Political Line Newsletter Bharat Mata and her quarrelsome children 

(This is the latest edition of the Political Line newsletter curated by Varghese K. George. The Political Line newsletter is India’s political landscape explained every week. You can subscribe here to get the newsletter in your inbox every Friday.)

Kerala Governor Rajendra Vishwanath Arlekar insists on the display of a representation of a woman, Bharat Mata, holding the saffron flag at official functions. This has turned into a political controversy, with people and the Kerala government protesting on paper and on the streets.

The idea of anthropomorphising the country, particularly as mother, has a long and contested history in India. Indian nationalism has drawn heavily from Hindu symbolism and iconography, and the concept of Bharat Mata and its representation was instructive. It had unifying power, but simultaneously triggered discord, as it excluded religious minorities. Muslims, particularly, developed a deep scepticism towards the idea of Bharat Mata, and the worship of the nation as mother.

India’s first Prime Minister, Jawaharlal Nehru, sought to give the imagery of Bharat Mata a secular character in his book The Discovery of India. But he too is discovering India as a civilizational eternity.

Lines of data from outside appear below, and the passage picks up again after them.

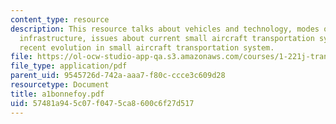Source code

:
 ```yaml
---
content_type: resource
description: This resource talks about vehicles and technology, modes of operation,
  infrastructure, issues about current small aircraft transportation systems, and
  recent evolution in small aircraft transportation system.
file: https://ol-ocw-studio-app-qa.s3.amazonaws.com/courses/1-221j-transportation-systems-fall-2004/57481a945c07f0475ca8600c6f27d517_a1bonnefoy.pdf
file_type: application/pdf
parent_uid: 9545726d-742a-aaa7-f80c-ccce3c609d28
resourcetype: Document
title: a1bonnefoy.pdf
uid: 57481a94-5c07-f047-5ca8-600c6f27d517
---
```

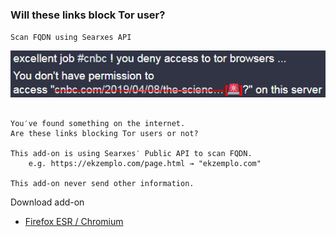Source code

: ### Will these links block Tor user?

`Scan FQDN using Searxes API`

![](../image/isatpreview.jpg)


```

You′ve found something on the internet.
Are these links blocking Tor users or not?
 
This add-on is using Searxes′ Public API to scan FQDN.
	e.g. https://ekzemplo.com/page.html → "ekzemplo.com"

This add-on never send other information.

```
 

Download add-on
- [Firefox ESR / Chromium](https://api.searxes.eu.org/_/addon.php?give&for=isattlink)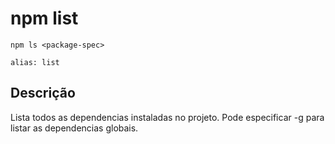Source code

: # npm list

```
npm ls <package-spec>

alias: list
```

## Descrição

Lista todos as dependencias instaladas no projeto. Pode especificar -g para listar
as dependencias globais.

Marking the birth centenary of Nehru (in 1989), a 53-episode docudrama on the state-controlled network Doordarshan televised the book. Shyam Benegal directed Bharat Ek Khoj, with the first episode being ‘Bharat Mata Ki Jai’. Rajiv Gandhi was the Prime Minister, and Benegal was by no means sectarian. The episode begins with Hindu chants in Sanskrit, before it goes on to Nehru’s secular conception of Bharat Mata. The point was that it would be difficult to articulate the historicity of Indian identity without relying on Hinduism. 

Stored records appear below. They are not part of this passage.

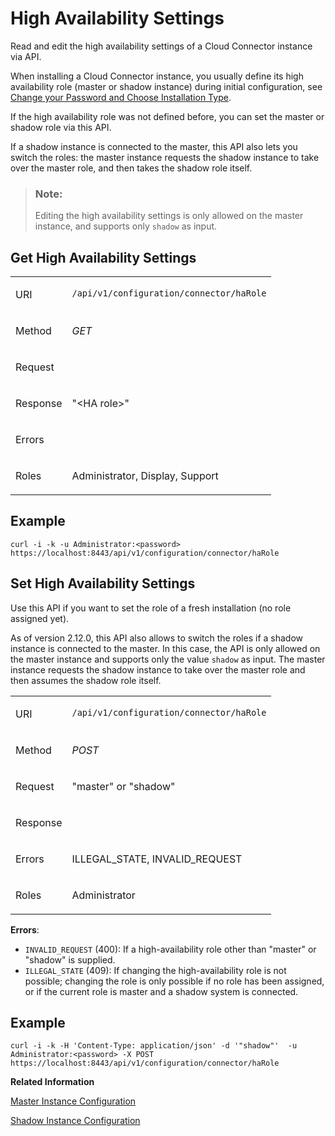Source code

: <!-- loiob168417d33f4404eae3af052466f1315 -->

# High Availability Settings

Read and edit the high availability settings of a Cloud Connector instance via API.

When installing a Cloud Connector instance, you usually define its high availability role \(master or shadow instance\) during initial configuration, see [Change your Password and Choose Installation Type](initial-configuration-db9170a.md#loiodb9170a7d97610148537d5a84bf79ba2__change_password).

If the high availability role was not defined before, you can set the master or shadow role via this API.

If a shadow instance is connected to the master, this API also lets you switch the roles: the master instance requests the shadow instance to take over the master role, and then takes the shadow role itself.

> ### Note:  
> Editing the high availability settings is only allowed on the master instance, and supports only `shadow` as input.



<a name="loiob168417d33f4404eae3af052466f1315__section_rcp_l1b_vcb"/>

## Get High Availability Settings


<table>
<tr>
<td valign="top">

URI

</td>
<td valign="top">

`/api/v1/configuration/connector/haRole`

</td>
</tr>
<tr>
<td valign="top">

Method

</td>
<td valign="top">

*GET* 

</td>
</tr>
<tr>
<td valign="top">

Request

</td>
<td valign="top">



</td>
</tr>
<tr>
<td valign="top">

Response

</td>
<td valign="top">

"<HA role\>"

</td>
</tr>
<tr>
<td valign="top">

Errors

</td>
<td valign="top">



</td>
</tr>
<tr>
<td valign="top">

Roles

</td>
<td valign="top">

Administrator, Display, Support

</td>
</tr>
</table>



## Example

```
curl -i -k -u Administrator:<password> https://localhost:8443/api/v1/configuration/connector/haRole

```





<a name="loiob168417d33f4404eae3af052466f1315__section_lys_l1b_vcb"/>

## Set High Availability Settings

Use this API if you want to set the role of a fresh installation \(no role assigned yet\).

As of version 2.12.0, this API also allows to switch the roles if a shadow instance is connected to the master. In this case, the API is only allowed on the master instance and supports only the value `shadow` as input. The master instance requests the shadow instance to take over the master role and then assumes the shadow role itself.


<table>
<tr>
<td valign="top">

URI

</td>
<td valign="top">

`/api/v1/configuration/connector/haRole`

</td>
</tr>
<tr>
<td valign="top">

Method

</td>
<td valign="top">

*POST* 

</td>
</tr>
<tr>
<td valign="top">

Request

</td>
<td valign="top">

"master" or "shadow"

</td>
</tr>
<tr>
<td valign="top">

Response

</td>
<td valign="top">



</td>
</tr>
<tr>
<td valign="top">

Errors

</td>
<td valign="top">

ILLEGAL\_STATE, INVALID\_REQUEST

</td>
</tr>
<tr>
<td valign="top">

Roles

</td>
<td valign="top">

Administrator

</td>
</tr>
</table>

**Errors**:

-   `INVALID_REQUEST` \(400\): If a high-availability role other than "master" or "shadow" is supplied.
-   `ILLEGAL_STATE` \(409\): If changing the high-availability role is not possible; changing the role is only possible if no role has been assigned, or if the current role is master and a shadow system is connected.



## Example

```
curl -i -k -H 'Content-Type: application/json' -d '"shadow"'  -u Administrator:<password> -X POST https://localhost:8443/api/v1/configuration/connector/haRole

```

**Related Information**  


[Master Instance Configuration](master-instance-configuration-fc48825.md "Read and edit the high availability settings for a Cloud Connector master instance via API.")

[Shadow Instance Configuration](shadow-instance-configuration-2f6f677.md "Read and edit the configuration settings for a Cloud Connector shadow instance via API (available as of Cloud Connector version 2.12.0, or, where mentioned, as of version 2.13.0).")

But Nehru and his compatriots were sensitive about the potential of the slogan creating a communal rift. You could find more about that in this review of historian Sugata Bose’s book The Nation as Mother and Other Visions of Nationhood.

The former general secretary of the Lok Sabha P.D.T. Achary traces the history of Bharat as mother and notes that there is no constitutionally recognised depiction of the concept. The Hindu’s own editorial considers the Governor’s enthusiasm for the public veneration of the image a partisan move.

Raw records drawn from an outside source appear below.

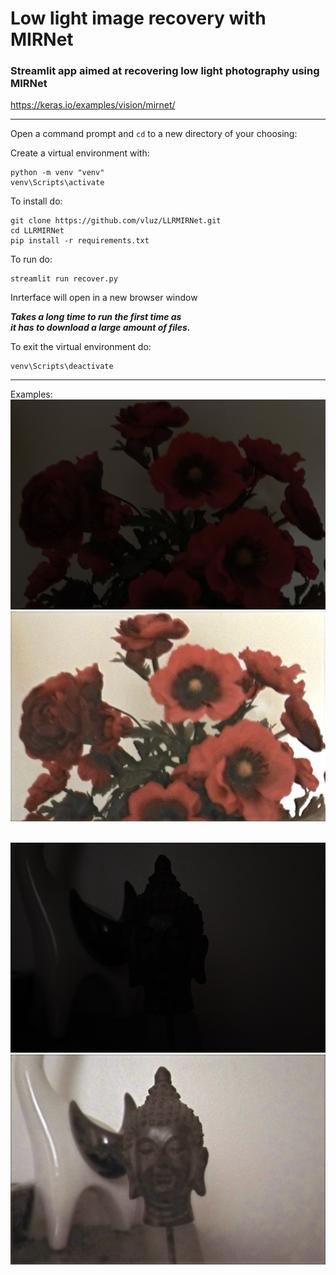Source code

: # Low light image recovery with MIRNet

### Streamlit app aimed at recovering low light photography using MIRNet

https://keras.io/examples/vision/mirnet/

<hr>

Open a command prompt and `cd` to a new directory of your choosing:

Create a virtual environment with:
```
python -m venv "venv"
venv\Scripts\activate
```

To install do:
```
git clone https://github.com/vluz/LLRMIRNet.git
cd LLRMIRNet
pip install -r requirements.txt
```

To run do:<br>
```
streamlit run recover.py
``` 

Inrterface will open in a new browser window

***Takes a long time to run the first time as*** 
<br>
***it has to download a large amount of files.***

To exit the virtual environment do:
```
venv\Scripts\deactivate
```

<hr>

Examples:
<br>
<img src="test1.jpg">
<img src="out1.jpg">

<br>

<img src="test2.jpg">
<img src="out2.jpg">

<br>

‘Who is Bharat Mata’: On History, Culture and the Idea of India, Writings by and on Jawaharlal Nehru, edited by Purushottam Agrawal could also be of interest. You could find a review of the book here. 

If you have stayed with me this far on this topic, I would also recommend The Goddess and the Nation: Mapping Mother India by Sumathi Ramaswamy. The book brings us dozens of depictions of India as mother and goddess from the 19th century to the present. 

Federalism Tract

Regional sentiments

In Tamil Nadu, BJP ally AIADMK is on the back foot following the screening of video clips that showed leaders of Dravidian politics as critics of the Hindu religion at an event where their leaders were present.

In Maharashtra, the BJP is trying to assuage regional sentiments after the government led by it privileged Hindi over other Indian languages in its three-language policy. Maharashtra Chief Minister Devendra Fadnavis announced that a final decision on implementing the three-language formula in schools in the State will be taken only after discussions with writers, language experts, political leaders, and all other stakeholders.

In West Bengal, the Mamata Banerjee government built a Jagannath temple in Digha, which custodians of the Puri Jagannath Temple in Odisha consider a violation of its singular primacy. Ms. Banerjee inaugurated the first ‘Rath Yatra’ from the ₹250-crore temple in the coastal town. Puri Shankaracharya Nischalananda Saraswati said the Jagannath temple constructed at Digha, lacked religious sanctity and was driven more by commercial interests than spiritual devotion.